Look through the material below and count the lines with the string "project". Report only the count.

--- MATERIAL FOR THIS EXERCISE Enclosed Below ---

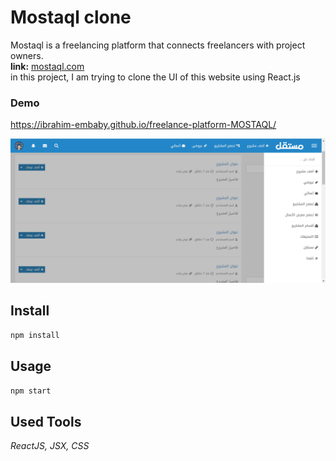 # Mostaql clone

Mostaql is a freelancing platform that connects freelancers with project owners.\
**link:** [mostaql.com](mostaql.com)\
in this project, I am trying to clone the UI of this website using React.js

### Demo

<a href="https://ibrahim-embaby.github.io/freelance-platform-MOSTAQL/
" target="_blank">https://ibrahim-embaby.github.io/freelance-platform-MOSTAQL/
</a>

<img src="./public/assets/mostaql_ui.png"/>

## Install

`npm install`

## Usage

`npm start`

## Used Tools

<em> ReactJS, JSX, CSS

--- End of Enclosed MATERIAL FOR THIS EXERCISE ---

### TASK ANSWER
2